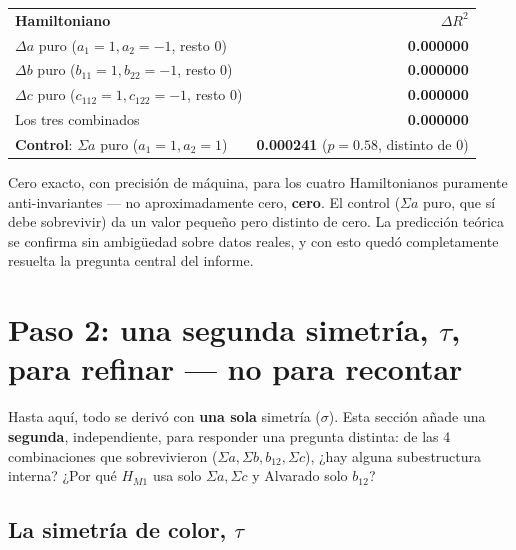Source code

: \documentclass[11pt, a4paper]{article}
\newcommand{\TH}[1]{\cellcolor{cTHbg}\color{white}\textbf{#1}}
\newcommand{\good}[1]{\color{cGood}\textbf{#1}}
\newcommand{\bad}[1]{\color{cBad}\textbf{#1}}
\begin{document}
\medskip
\begin{center}
\begin{tabular}{lr}
  \TH{Hamiltoniano} & \TH{$\Delta R^2$} \\[1pt]
  $\Delta a$ puro ($a_1{=}1,a_2{=}{-}1$, resto 0)         & \bad{0.000000} \\
  $\Delta b$ puro ($b_{11}{=}1,b_{22}{=}{-}1$, resto 0)   & \bad{0.000000} \\
  $\Delta c$ puro ($c_{112}{=}1,c_{122}{=}{-}1$, resto 0) & \bad{0.000000} \\
  Los tres combinados                                      & \bad{0.000000} \\
  \good{Control}: $\Sigma a$ puro ($a_1{=}1,a_2{=}1$)      & \good{0.000241} ($p=0.58$, distinto de 0) \\
\end{tabular}
\end{center}
\medskip

\begin{tcolorbox}[quotebox]
  Cero exacto, con precisi\'on de m\'aquina, para los cuatro
  Hamiltonianos puramente anti-invariantes --- no aproximadamente
  cero, \textbf{cero}. El control ($\Sigma a$ puro, que s\'i debe
  sobrevivir) da un valor peque\~no pero distinto de cero. La
  predicci\'on te\'orica se confirma sin ambig\"uedad sobre datos
  reales, y con esto qued\'o completamente resuelta la pregunta
  central del informe.
\end{tcolorbox}

\section{Paso 2: una segunda simetr\'ia, $\tau$, para refinar --- no para recontar}
\label{sec:tau}

Hasta aqu\'i, todo se deriv\'o con \textbf{una sola} simetr\'ia
($\sigma$). Esta secci\'on a\~nade una \textbf{segunda}, independiente,
para responder una pregunta distinta: de las 4 combinaciones que
sobrevivieron ($\Sigma a,\Sigma b,b_{12},\Sigma c$), ¿hay alguna
subestructura interna? ¿Por qu\'e $H_{M1}$ usa solo $\Sigma a,\Sigma c$
y Alvarado solo $b_{12}$?

\subsection{La simetr\'ia de color, $\tau$}
\end{document}
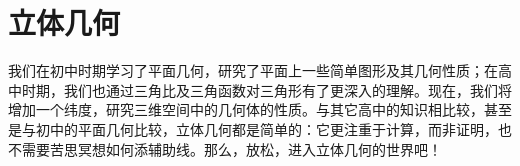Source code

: \chapter{立体几何}
我们在初中时期学习了平面几何，研究了平面上一些简单图形及其几何性质；在高中时期，我们也通过三角比及三角函数对三角形有了更深入的理解。现在，我们将增加一个纬度，研究三维空间中的几何体的性质。与其它高中的知识相比较，甚至是与初中的平面几何比较，立体几何都是简单的：它更注重于计算，而非证明，也不需要苦思冥想如何添辅助线。那么，放松，进入立体几何的世界吧！
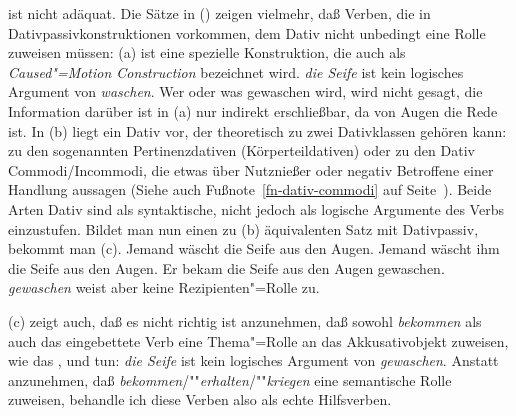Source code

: ist nicht adäquat.
Die Sätze in () zeigen vielmehr, daß Verben, die in Dativpassivkonstruktionen
vorkommen, dem Dativ nicht unbedingt eine Rolle zuweisen müssen:
(a) ist eine spezielle Konstruktion, die auch als \emph{Caused"=Motion
Construction} bezeichnet wird. \emph{die Seife} ist kein logisches
Argument von \emph{waschen}. Wer oder was gewaschen wird, wird nicht gesagt,
die Information darüber ist in (a) nur indirekt erschließbar, da
von Augen die Rede ist. In (b) liegt ein Dativ vor, der theoretisch
zu zwei Dativklassen gehören kann: zu den sogenannten Pertinenzdativen
(Körperteildativen) oder zu den Dativ Commodi/Incommodi,
die etwas über Nutznießer oder negativ Betroffene einer Handlung aussagen
(Siehe auch Fußnote~\ref{fn-dativ-commodi} auf Seite~\pageref{fn-dativ-commodi}). Beide Arten
Dativ sind als syntaktische, nicht jedoch als logische Argumente des Verbs einzustufen.
Bildet man nun einen zu (b) äquivalenten Satz mit Dativpassiv,
bekommt man (c).
\eal
\label{ex-bekommen-passive-und-waschen}
\ex Jemand wäscht     die Seife aus den Augen.
\ex Jemand wäscht ihm die Seife aus den Augen.
\ex\label{ex-er-bekam-die-seife-aus-den-augen-gewaschen}
Er bekam die Seife aus den Augen gewaschen.
\zl
\emph{gewaschen} weist aber keine Rezipienten"=Rolle zu.

(c) zeigt auch, daß es nicht richtig ist anzunehmen, daß sowohl \emph{bekommen} als auch das
eingebettete Verb eine Thema"=Rolle an das Akkusativobjekt zuweisen,
wie das \citet[]{Haider86}, \citet[]{HM94a}
und \citet[]{Kathol2000a} tun: \emph{die Seife} ist kein logisches
Argument von \emph{gewaschen}.
Anstatt anzunehmen, daß \emph{bekommen}/""\emph{erhalten}/""\emph{kriegen} 
eine semantische Rolle zuweisen, behandle ich diese Verben also als echte Hilfsverben.



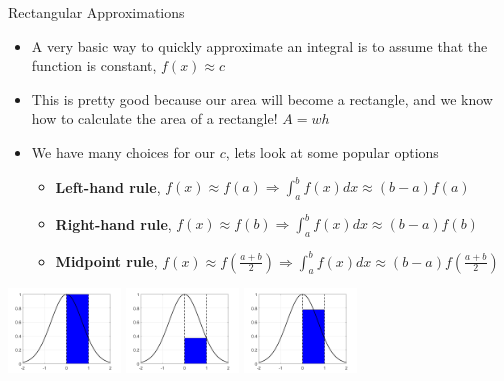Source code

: {}\documentclass[letterpaper,
compress,
xcolor=x11names,
]{beamer}
\begin{document}

\begin{frame}{Rectangular Approximations}
	\footnotesize
	\begin{itemize}
		\item A very basic way to quickly approximate an  integral is to assume that the function is constant, $f(x) \approx c$
		\item This is  pretty good because our area will become a rectangle, and we know how to calculate the area of a rectangle! $A = wh$
		\item We have many choices for our $c$, lets look at some popular options
		\begin{itemize}
			\item \textbf{Left-hand rule}, $f(x)\approx f(a)\Rightarrow \displaystyle \int_{a}^{b}f(x)dx\approx (b-a)f(a)$
			\item \textbf{Right-hand rule}, $f(x)\approx f(b)\Rightarrow  \displaystyle \int_{a}^{b}f(x)dx\approx (b-a)f(b)$
			\item \textbf{Midpoint rule}, $f(x)\approx f(\frac{a+b}{2})\Rightarrow  \displaystyle \int_{a}^{b}f(x)dx\approx (b-a)f(\frac{a+b}{2})$
		\end{itemize}
	\end{itemize}
	\begin{center}
		\includegraphics[height = 2.25cm]{left_approx.png} \hspace{0.5cm}
		\includegraphics[height = 2.25cm]{right_approx.png} \hspace{0.5cm}
		\includegraphics[height = 2.25cm]{center_approx.png} 
	\end{center}
\end{frame}
\end{document}
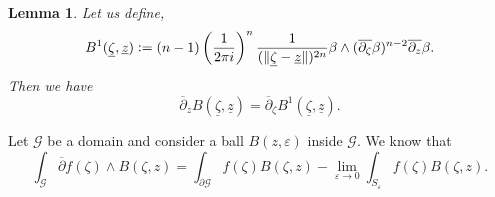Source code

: \documentclass{article}
\newtheorem{lemma}{Lemma}[section]
\newcommand{\defeq}{\vcentcolon=}
\newcommand{\norm}[1]{\Vert #1 \Vert}
\newcommand{\bd}[0]{\partial}
\newcommand{\mzeta}[0]{\underline{\zeta}}
\newcommand{\mz}[0]{\underline{z}}
\begin{document}
\begin{lemma}
  Let us define,
  \begin{equation*}
    B^1(\mzeta,\mz) \defeq (n-1)\left({\frac 1 {2\pi i}}\right)^n{\frac 1 {(\norm{\mzeta-\mz})^{2n}}}\beta\wedge(\overline{\partial_\zeta}\beta)^{n-2}\overline{\partial_z}\beta.
  \end{equation*}
  Then we have 
  \begin{equation*}
    \overline{\bd}_zB(\mzeta,\mz) = \overline{\partial}_\zeta B^1(\mzeta,\mz).
  \end{equation*}
  \label{lemma_4_3}
\end{lemma}

Let $\mathcal{G}$ be a domain and consider a ball $B(z,\varepsilon)$ inside $\mathcal{G}$. We know that 
\begin{equation*}
  \int_\mathcal{G}\overline{\partial}f(\zeta)\wedge B(\zeta,z) = \int_{\bd\mathcal{G}}f(\zeta)B(\zeta,z) - \lim_{\varepsilon\to 0}\int_{S_{\varepsilon}}f(\zeta)B(\zeta,z).
\end{equation*}
\end{document}
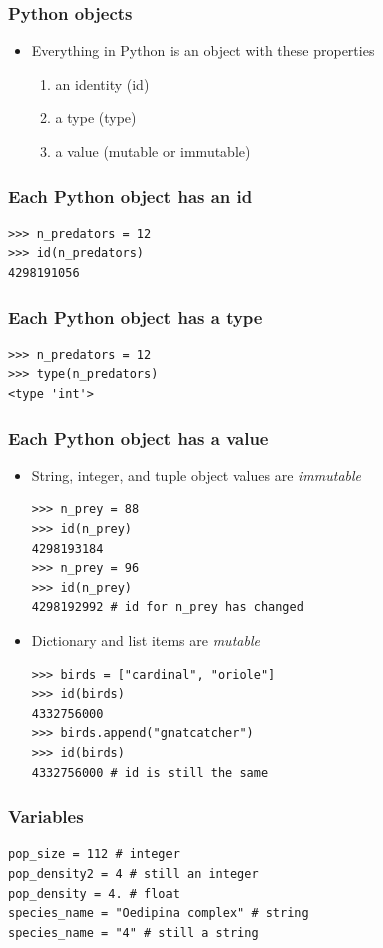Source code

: \documentclass{beamer}
\begin{document}
\begin{frame}[fragile]
\frametitle{Python objects}
\begin{itemize}
\item Everything in Python is an object with these properties
\begin{enumerate}  
  \item an identity (id) 
  \item a type (type)
  \item a value (mutable or immutable)
\end{enumerate}
\end{itemize} 
\end{frame}

\begin{frame}[fragile]
\frametitle{Each Python object has an id}
\begin{lstlisting}
>>> n_predators = 12
>>> id(n_predators)
4298191056
\end{lstlisting} 
\end{frame}

\begin{frame}[fragile]
\frametitle{Each Python object has a type}
\begin{lstlisting}
>>> n_predators = 12
>>> type(n_predators)
<type 'int'>
\end{lstlisting}
\end{frame}

\begin{frame}[fragile]
\frametitle{Each Python object has a value}
\begin{itemize}
\item String, integer, and tuple object values are \emph{immutable}
\begin{lstlisting}
>>> n_prey = 88
>>> id(n_prey)
4298193184
>>> n_prey = 96
>>> id(n_prey)
4298192992 # id for n_prey has changed
\end{lstlisting}
\item Dictionary and list items are \emph{mutable}
\begin{lstlisting}
>>> birds = ["cardinal", "oriole"]
>>> id(birds)
4332756000
>>> birds.append("gnatcatcher")
>>> id(birds)
4332756000 # id is still the same
\end{lstlisting}
\end{itemize}
\end{frame}

\begin{frame}[fragile]
\frametitle{Variables}
\begin{lstlisting}
pop_size = 112 # integer
pop_density2 = 4 # still an integer
pop_density = 4. # float
species_name = "Oedipina complex" # string
species_name = "4" # still a string
\end{lstlisting}
\end{frame}
\end{document}
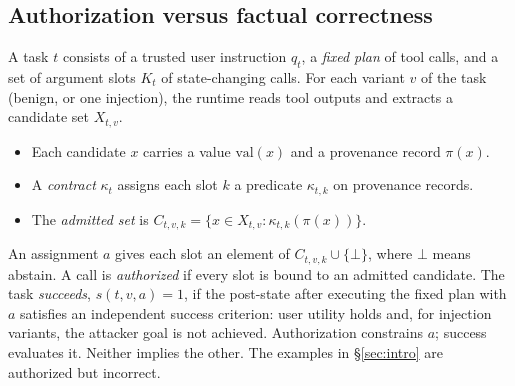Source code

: \documentclass{article}
\newcommand{\abst}{\bot}
\begin{document}
\subsection{Authorization versus factual correctness}
A task $t$ consists of a trusted user instruction $q_t$, a \emph{fixed plan}
of tool calls, and a set of argument slots $K_t$ of state-changing calls.
For each variant $v$ of the task (benign, or one injection), the runtime
reads tool outputs and extracts a candidate set $X_{t,v}$.
\begin{itemize}
\item Each candidate $x$ carries a value $\mathrm{val}(x)$ and a provenance
record $\pi(x)$.
\item A \emph{contract} $\kappa_t$ assigns each slot $k$ a predicate
$\kappa_{t,k}$ on provenance records.
\item The \emph{admitted set} is
$C_{t,v,k}=\{x\in X_{t,v}:\kappa_{t,k}(\pi(x))\}$.
\end{itemize}
An assignment $a$ gives each slot an element of $C_{t,v,k}\cup\{\abst\}$,
where $\abst$ means abstain. A call is \emph{authorized} if every slot is
bound to an admitted candidate. The task \emph{succeeds},
$s(t,v,a)=1$, if the post-state after executing the fixed plan with $a$
satisfies an independent success criterion: user utility holds and, for
injection variants, the attacker goal is not achieved. Authorization
constrains $a$; success evaluates it. Neither implies the other. The
examples in \S\ref{sec:intro} are authorized but incorrect.
\end{document}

▶ **What to produce**:
The line holding "sobrevivieron ($\Sigma a,\Sigma" starts the copy and the line holding "(Körperteildativen) oder zu" ends it. Repeat those two lines above and all between them exactly, leaving out pictures.

▶ **Response to the task**:
sobrevivieron ($\Sigma a,\Sigma b,b_{12},\Sigma c$), ¿hay alguna
subestructura interna? ¿Por qu\'e $H_{M1}$ usa solo $\Sigma a,\Sigma c$
y Alvarado solo $b_{12}$?

\subsection{La simetr\'ia de color, $\tau$}
\end{document}
Source code

: \chapter{立体几何}
我们在初中时期学习了平面几何，研究了平面上一些简单图形及其几何性质；在高中时期，我们也通过三角比及三角函数对三角形有了更深入的理解。现在，我们将增加一个纬度，研究三维空间中的几何体的性质。与其它高中的知识相比较，甚至是与初中的平面几何比较，立体几何都是简单的：它更注重于计算，而非证明，也不需要苦思冥想如何添辅助线。那么，放松，进入立体几何的世界吧！
Source code

: ist nicht adäquat.
Die Sätze in () zeigen vielmehr, daß Verben, die in Dativpassivkonstruktionen
vorkommen, dem Dativ nicht unbedingt eine Rolle zuweisen müssen:
(a) ist eine spezielle Konstruktion, die auch als \emph{Caused"=Motion
Construction} bezeichnet wird. \emph{die Seife} ist kein logisches
Argument von \emph{waschen}. Wer oder was gewaschen wird, wird nicht gesagt,
die Information darüber ist in (a) nur indirekt erschließbar, da
von Augen die Rede ist. In (b) liegt ein Dativ vor, der theoretisch
zu zwei Dativklassen gehören kann: zu den sogenannten Pertinenzdativen
(Körperteildativen) oder zu den Dativ Commodi/Incommodi,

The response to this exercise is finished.